Donc je vous propose de mettre en pratique les suggestions que je vous ai faites en prenant conscience du moment présent. Tout est là, maintenant. L’Eveil est là maintenant, le Bouddha est là maintenant, le Dhamma est là maintenant. Il ne s’agit pas de pratiquer maintenant pour trouver l’Eveil un jour mais d’avoir de plus en plus confiance en cette prise de conscience : voir le moment présent, l’utiliser, s’y ouvrir et être prêt à y réfléchir avec discernement. Même si vous vous dites : « C’est trop, je n’en peux plus », vous pouvez demeurer conscient qu’il s’agit là d’un objet mental, d’une pensée conditionnée, pas d’une réalité — et c’est dans cette conscience que vous mettez votre confiance, pas dans ce que le mental a à dire.

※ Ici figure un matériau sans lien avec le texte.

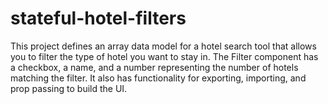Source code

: # stateful-hotel-filters


This project defines an array data model for a hotel search tool that allows you to filter the type of hotel you want to stay in. The Filter component has a checkbox, a name, and a number representing the number of hotels matching the filter. It also has functionality for exporting, importing, and prop passing to build the UI.
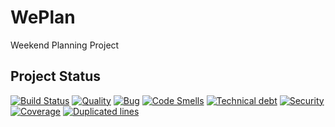 # WePlan
Weekend Planning Project

## Project Status

[![Build Status](https://travis-ci.org/ISTIC-M2-ILa-GM/WePlan.svg?branch=dev)](https://travis-ci.org/ISTIC-M2-ILa-GM/WePlan)
[![Quality](https://sonarcloud.io/api/project_badges/measure?project=fr.istic.gm.weplan&metric=alert_status)](https://sonarcloud.io/dashboard?id=fr.istic.gm.weplan)
[![Bug](https://sonarcloud.io/api/project_badges/measure?project=fr.istic.gm.weplan&metric=bugs)](https://sonarcloud.io/dashboard?id=fr.istic.gm.weplan)
[![Code Smells](https://sonarcloud.io/api/project_badges/measure?project=fr.istic.gm.weplan&metric=code_smells)](https://sonarcloud.io/dashboard?id=fr.istic.gm.weplan)
[![Technical debt](https://sonarcloud.io/api/project_badges/measure?project=fr.istic.gm.weplan&metric=sqale_index)](https://sonarcloud.io/dashboard?id=fr.istic.gm.weplan)
[![Security](https://sonarcloud.io/api/project_badges/measure?project=fr.istic.gm.weplan&metric=security_rating)](https://sonarcloud.io/dashboard?id=fr.istic.gm.weplan)
[![Coverage](https://sonarcloud.io/api/project_badges/measure?project=fr.istic.gm.weplan&metric=coverage)](https://sonarcloud.io/dashboard?id=fr.istic.gm.weplan)
[![Duplicated lines](https://sonarcloud.io/api/project_badges/measure?project=fr.istic.gm.weplan&metric=duplicated_lines_density)](https://sonarcloud.io/dashboard?id=fr.istic.gm.weplan)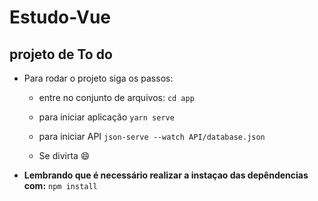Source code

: # Estudo-Vue
## projeto de To do
- Para rodar o projeto siga os passos:

    - entre no conjunto de arquivos: `cd app`

    - para iniciar aplicação `yarn serve`

    - para iniciar API `json-serve --watch API/database.json`

    - Se divirta :smile:

- **Lembrando que é necessário realizar a instaçao das depêndencias com:** `npm install`
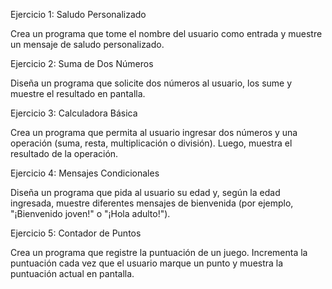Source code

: Ejercicio 1: Saludo Personalizado

Crea un programa que tome el nombre del usuario como entrada y muestre un mensaje de saludo personalizado.



Ejercicio 2: Suma de Dos Números

Diseña un programa que solicite dos números al usuario, los sume y muestre el resultado en pantalla.



Ejercicio 3: Calculadora Básica

Crea un programa que permita al usuario ingresar dos números y una operación (suma, resta, multiplicación o división). Luego, muestra el resultado de la operación.



Ejercicio 4: Mensajes Condicionales

Diseña un programa que pida al usuario su edad y, según la edad ingresada, muestre diferentes mensajes de bienvenida (por ejemplo, "¡Bienvenido joven!" o "¡Hola adulto!").



Ejercicio 5: Contador de Puntos

Crea un programa que registre la puntuación de un juego. Incrementa la puntuación cada vez que el usuario marque un punto y muestra la puntuación actual en pantalla.

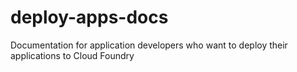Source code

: deploy-apps-docs
================

Documentation for application developers who want to deploy their applications to Cloud Foundry
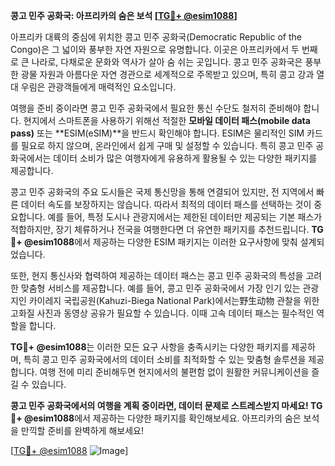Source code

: **콩고 민주 공화국: 아프리카의 숨은 보석 [[TG💪+ @esim1088](https://t.me/s/esim1088)]**

아프리카 대륙의 중심에 위치한 콩고 민주 공화국(Democratic Republic of the Congo)은 그 넓이와 풍부한 자연 자원으로 유명합니다. 이곳은 아프리카에서 두 번째로 큰 나라로, 다채로운 문화와 역사가 살아 숨 쉬는 곳입니다. 콩고 민주 공화국은 풍부한 광물 자원과 아름다운 자연 경관으로 세계적으로 주목받고 있으며, 특히 콩고 강과 열대 우림은 관광객들에게 매력적인 요소입니다.

여행을 준비 중이라면 콩고 민주 공화국에서 필요한 통신 수단도 철저히 준비해야 합니다. 현지에서 스마트폰을 사용하기 위해선 적절한 **모바일 데이터 패스(mobile data pass)** 또는 **ESIM(eSIM)**을 반드시 확인해야 합니다. ESIM은 물리적인 SIM 카드를 필요로 하지 않으며, 온라인에서 쉽게 구매 및 설정할 수 있습니다. 특히 콩고 민주 공화국에서는 데이터 소비가 많은 여행자에게 유용하게 활용될 수 있는 다양한 패키지를 제공합니다.

콩고 민주 공화국의 주요 도시들은 국제 통신망을 통해 연결되어 있지만, 전 지역에서 빠른 데이터 속도를 보장하지는 않습니다. 따라서 최적의 데이터 패스를 선택하는 것이 중요합니다. 예를 들어, 특정 도시나 관광지에서는 제한된 데이터만 제공되는 기본 패스가 적합하지만, 장기 체류하거나 전국을 여행한다면 더 유연한 패키지를 추천드립니다. **TG💪+ @esim1088**에서 제공하는 다양한 ESIM 패키지는 이러한 요구사항에 맞춰 설계되었습니다.

또한, 현지 통신사와 협력하여 제공하는 데이터 패스는 콩고 민주 공화국의 특성을 고려한 맞춤형 서비스를 제공합니다. 예를 들어, 콩고 민주 공화국에서 가장 인기 있는 관광지인 카이레지 국립공원(Kahuzi-Biega National Park)에서는野生动物 관찰을 위한 고화질 사진과 동영상 공유가 필요할 수 있습니다. 이때 고속 데이터 패스는 필수적인 역할을 합니다.

**TG💪+ @esim1088**는 이러한 모든 요구 사항을 충족시키는 다양한 패키지를 제공하며, 특히 콩고 민주 공화국에서의 데이터 소비를 최적화할 수 있는 맞춤형 솔루션을 제공합니다. 여행 전에 미리 준비해두면 현지에서의 불편함 없이 원활한 커뮤니케이션을 즐길 수 있습니다.

**콩고 민주 공화국에서의 여행을 계획 중이라면, 데이터 문제로 스트레스받지 마세요! TG💪+ @esim1088**에서 제공하는 다양한 패키지를 확인해보세요. 아프리카의 숨은 보석을 만끽할 준비를 완벽하게 해보세요!

[[TG💪+ @esim1088](https://t.me/s/esim1088) ![Image](https://i.postimg.cc/Y0z9fWf4/image.png)]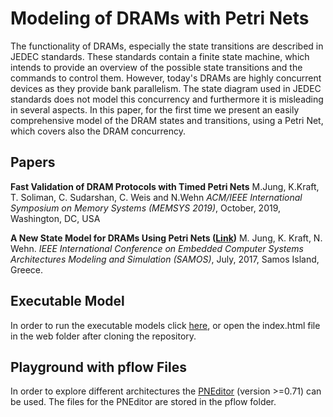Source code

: # Modeling of DRAMs with Petri Nets

The functionality of DRAMs, especially the state transitions are described in JEDEC standards. These standards contain a finite state machine, which intends to provide an overview of the possible state transitions and the commands to control them. However, today's DRAMs are highly concurrent devices as they provide bank parallelism. The state diagram used in JEDEC standards does not model this concurrency and furthermore it is misleading in several aspects. In this paper, for the first time we present an easily comprehensive model of the DRAM states and transitions, using a Petri Net, which covers also the DRAM concurrency.

## Papers

**Fast Validation of DRAM Protocols with Timed Petri Nets**
M.Jung, K.Kraft, T. Soliman, C. Sudarshan, C. Weis and N.Wehn *ACM/IEEE International Symposium on Memory Systems (MEMSYS 2019)*, October, 2019, Washington, DC, USA

**A New State Model for DRAMs Using Petri Nets ([Link](http://samos-conference.com/Resources_Samos_Websites/Proceedings_Repository_SAMOS/2017/Files/Paper_27.pdf))**
M. Jung, K. Kraft, N. Wehn. *IEEE International Conference on Embedded Computer Systems Architectures Modeling and Simulation (SAMOS)*, July, 2017, Samos Island, Greece.

## Executable Model

In order to run the executable models click [here](https://tukl-msd.github.io/DRAMPetri/web/), or open the index.html file in the web folder after cloning the repository.

## Playground with pflow Files

In order to explore different architectures the [PNEditor](http://www.pneditor.org) (version >=0.71) can be used. The files for the PNEditor are stored in the pflow folder.
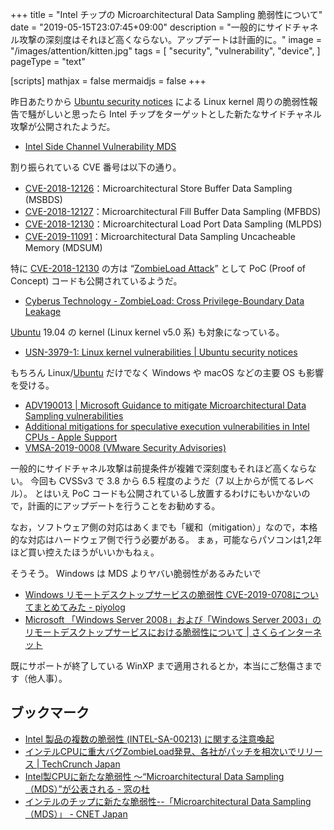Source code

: +++
title = "Intel チップの Microarchitectural Data Sampling 脆弱性について"
date =  "2019-05-15T23:07:45+09:00"
description = "一般的にサイドチャネル攻撃の深刻度はそれほど高くならない。アップデートは計画的に。"
image = "/images/attention/kitten.jpg"
tags = [
  "security",
  "vulnerability",
  "device",
]
pageType = "text"

[scripts]
  mathjax = false
  mermaidjs = false
+++

昨日あたりから [Ubuntu security notices](https://usn.ubuntu.com/) による Linux kernel 周りの脆弱性報告で騒がしいと思ったら Intel チップをターゲットとした新たなサイドチャネル攻撃が公開されたようだ。

- [Intel Side Channel Vulnerability MDS](https://www.intel.com/content/www/us/en/architecture-and-technology/mds.html)

割り振られている CVE 番号は以下の通り。

- [CVE-2018-12126](https://cve.mitre.org/cgi-bin/cvename.cgi?name=CVE-2018-12126)：Microarchitectural Store Buffer Data Sampling (MSBDS)
- [CVE-2018-12127](https://cve.mitre.org/cgi-bin/cvename.cgi?name=CVE-2018-12127)：Microarchitectural Fill Buffer Data Sampling (MFBDS)
- [CVE-2018-12130](https://cve.mitre.org/cgi-bin/cvename.cgi?name=CVE-2018-12130)：Microarchitectural Load Port Data Sampling (MLPDS)
- [CVE-2019-11091](https://cve.mitre.org/cgi-bin/cvename.cgi?name=CVE-2019-11091)：Microarchitectural Data Sampling Uncacheable Memory (MDSUM)

特に [CVE-2018-12130](https://cve.mitre.org/cgi-bin/cvename.cgi?name=CVE-2018-12130) の方は “[ZombieLoad Attack](https://zombieloadattack.com/)” として PoC (Proof of Concept) コードも公開されているようだ。

- [Cyberus Technology - ZombieLoad: Cross Privilege-Boundary Data Leakage](https://www.cyberus-technology.de/posts/2019-05-14-zombieload.html)

[Ubuntu] 19.04 の kernel (Linux kernel v5.0 系) も対象になっている。

- [USN-3979-1: Linux kernel vulnerabilities | Ubuntu security notices](https://usn.ubuntu.com/3979-1/)

もちろん Linux/[Ubuntu] だけでなく Windows や macOS などの主要 OS も影響を受ける。

- [ADV190013 | Microsoft Guidance to mitigate Microarchitectural Data Sampling vulnerabilities](https://portal.msrc.microsoft.com/en-us/security-guidance/advisory/adv190013)
- [Additional mitigations for speculative execution vulnerabilities in Intel CPUs - Apple Support](https://support.apple.com/en-us/HT210107)
- [VMSA-2019-0008 (VMware Security Advisories)](https://www.vmware.com/security/advisories/VMSA-2019-0008.html)

一般的にサイドチャネル攻撃は前提条件が複雑で深刻度もそれほど高くならない。
今回も CVSSv3 で 3.8 から 6.5 程度のようだ（7 以上からが慌てるレベル）。
とはいえ PoC コードも公開されているし放置するわけにもいかないので，計画的にアップデートを行うことをお勧めする。

なお，ソフトウェア側の対応はあくまでも「緩和（mitigation）」なので，本格的な対応はハードウェア側で行う必要がある。
まぁ，可能ならパソコンは1,2年ほど買い控えたほうがいいかもねぇ。

そうそう。
Windows は MDS よりヤバい脆弱性があるみたいで

- [Windows リモートデスクトップサービスの脆弱性 CVE-2019-0708についてまとめてみた - piyolog](https://piyolog.hatenadiary.jp/entry/2019/05/15/120313)
- [Microsoft 「Windows Server 2008」および「Windows Server 2003」のリモートデスクトップサービスにおける脆弱性について | さくらインターネット](https://www.sakura.ad.jp/information/announcements/2019/05/15/1968200218/)

既にサポートが終了している WinXP まで適用されるとか，本当にご愁傷さまです（他人事）。

## ブックマーク

- [Intel 製品の複数の脆弱性 (INTEL-SA-00213) に関する注意喚起](https://www.jpcert.or.jp/at/2019/at190024.html)
- [インテルCPUに重大バグZombieLoad発見、各社がパッチを相次いでリリース  |  TechCrunch Japan](https://jp.techcrunch.com/2019/05/15/2019-05-14-intel-chip-flaws-patches-released/)
- [Intel製CPUに新たな脆弱性 ～“Microarchitectural Data Sampling（MDS）”が公表される - 窓の杜](https://forest.watch.impress.co.jp/docs/news/1184519.html)
- [インテルのチップに新たな脆弱性--「Microarchitectural Data Sampling（MDS）」 - CNET Japan](https://japan.cnet.com/article/35136950/)

[Ubuntu]: https://www.ubuntu.com/ "The leading operating system for PCs, IoT devices, servers and the cloud | Ubuntu"
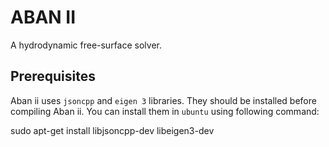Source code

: # ABAN II

A hydrodynamic free-surface solver.

## Prerequisites

Aban ii uses `jsoncpp` and `eigen 3` libraries. They should be installed before compiling Aban ii. You can install them in `ubuntu` using following command:

  sudo apt-get install libjsoncpp-dev libeigen3-dev

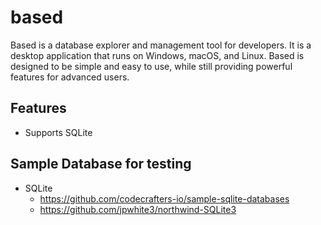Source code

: # based

Based is a database explorer and management tool for developers. It is a desktop application that runs on Windows, macOS, and Linux. Based is designed to be simple and easy to use, while still providing powerful features for advanced users.

## Features
- Supports SQLite

## Sample Database for testing
- SQLite
    - https://github.com/codecrafters-io/sample-sqlite-databases
    - https://github.com/jpwhite3/northwind-SQLite3

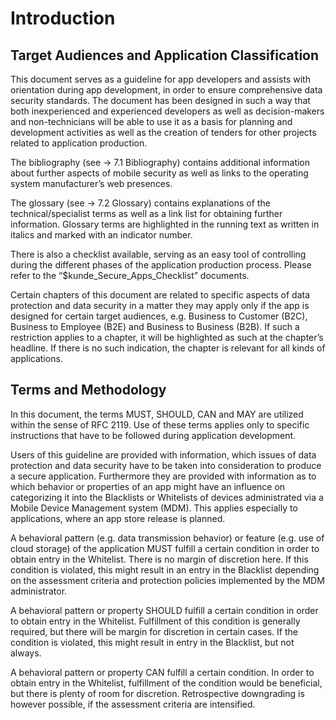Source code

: # Introduction

## Target Audiences and Application Classification

This document serves as a guideline for app developers and assists with orientation during app development, in order to ensure comprehensive data security standards.
The document has been designed in such a way that both inexperienced and experienced developers as well as decision-makers and non-technicians will be able to use it as a basis for planning and development activities as well as the creation of tenders for other projects related to application production.

The bibliography (see → 7.1 Bibliography) contains additional information about further aspects of mobile security as well as links to the operating system manufacturer’s web presences.

The glossary (see → 7.2 Glossary) contains explanations of the technical/specialist terms as well as a link list for obtaining further information.
Glossary terms are highlighted in the running text as written in italics and marked with an indicator number.

There is also a checklist available, serving as an easy tool of controlling during the different phases of the application production process.
Please refer to the “$kunde_Secure_Apps_Checklist” documents.

Certain chapters of this document are related to specific aspects of data protection and data security in a matter they may apply only if the app is designed for certain target audiences, e.g. Business to Customer (B2C), Business to Employee (B2E) and Business to Business (B2B).
If such a restriction applies to a chapter, it will be highlighted as such at the chapter’s headline.
If there is no such indication, the chapter is relevant for all kinds of applications.

## Terms and Methodology

In this document, the terms MUST, SHOULD, CAN and MAY are utilized within the sense of RFC 2119.
Use of these terms applies only to specific instructions that have to be followed during application development.

Users of this guideline are provided with information, which issues of data protection and data security have to be taken into consideration to produce a secure application.
Furthermore they are provided with information as to which behavior or properties of an app might have an influence on categorizing it into the Blacklists or Whitelists of devices administrated via a Mobile Device Management system (MDM).
This applies especially to applications, where an app store release is planned.

A behavioral pattern (e.g. data transmission behavior) or feature (e.g. use of cloud storage) of the application MUST fulfill a certain condition in order to obtain entry in the Whitelist.
There is no margin of discretion here.
If this condition is violated, this might result in an entry in the Blacklist depending on the assessment criteria and protection policies implemented by the MDM administrator.

A behavioral pattern or property SHOULD fulfill a certain condition in order to obtain entry in the Whitelist.
Fulfillment of this condition is generally required, but there will be margin for discretion in certain cases.
If the condition is violated, this might result in entry in the Blacklist, but not always.

A behavioral pattern or property CAN fulfill a certain condition.
In order to obtain entry in the Whitelist, fulfillment of the condition would be beneficial, but there is plenty of room for discretion.
Retrospective downgrading is however possible, if the assessment criteria are intensified.
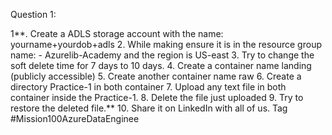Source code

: Question 1:

1**. Create a ADLS storage account with the name: yourname+yourdob+adls
2. While making ensure it is in the resource group name: - Azurelib-Academy and the region is US-east
3. Try to change the soft delete time for 7 days to 10 days.
4. Create a container name landing (publicly accessible)
5. Create another container name raw
6. Create a directory Practice-1 in both container
7. Upload any text file in both container inside the Practice-1.
8. Delete the file just uploaded
9. Try to restore the deleted file.**
10. Share it on LinkedIn with all of us. Tag #Mission100AzureDataEnginee

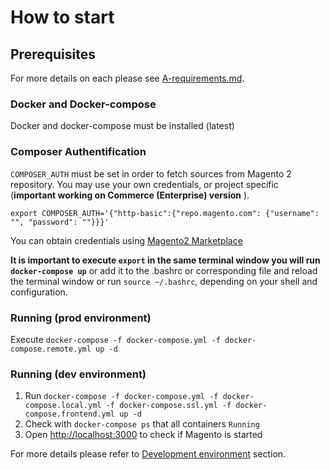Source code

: # How to start

## Prerequisites

For more details on each please see [A-requirements.md](A-requirements.md).

### Docker and Docker-compose

Docker and docker-compose must be installed (latest)

### Composer Authentification  

`COMPOSER_AUTH` must be set in order to fetch sources from Magento 2 repository.
You may use your own credentials, or project specific (**important working on Commerce (Enterprise) version** ).

`export COMPOSER_AUTH='{"http-basic":{"repo.magento.com": {"username": "", "password": ""}}}'`

You can obtain credentials using [Magento2 Marketplace](https://account.magento.com/applications/customer/login/)

**It is important to execute `export` in the same terminal window you will run `docker-compose up`**
or add it to the .bashrc or corresponding file and reload the terminal window or run `source ~/.bashrc`, depending on your shell and configuration. 

### Running (prod environment)
Execute `docker-compose -f docker-compose.yml -f docker-compose.remote.yml up -d`

### Running (dev environment)
1.  Run `docker-compose -f docker-compose.yml -f docker-compose.local.yml -f docker-compose.ssl.yml -f docker-compose.frontend.yml up -d`
2.  Check with `docker-compose ps` that all containers `Running`
3.  Open <http://localhost:3000> to check if Magento is started

For more details please refer to [Development environment](./E-development-environment.md) section.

Je vous encourage donc à réfléchir ainsi, à voir les choses de cette manière très directe, à utiliser cette approche. Ce n’est pas comme si vous manquiez de sagesse. Nous avons tous de la sagesse — même si nous ne l’utilisons pas toujours ! La sagesse est un attribut naturel des êtres humains quand ils sont ouverts et attentifs. Alors je vous encourage à pratiquer dans ce sens.

[1] Petite cabane dans la forêt, lieu de vie des moines de méditation quand ils ne voyagent pas.

[2] Panatipata est le premier des 5 Préceptes de conduite vertueuse : ne pas tuer ou nuire aux êtres quels qu’ils soient.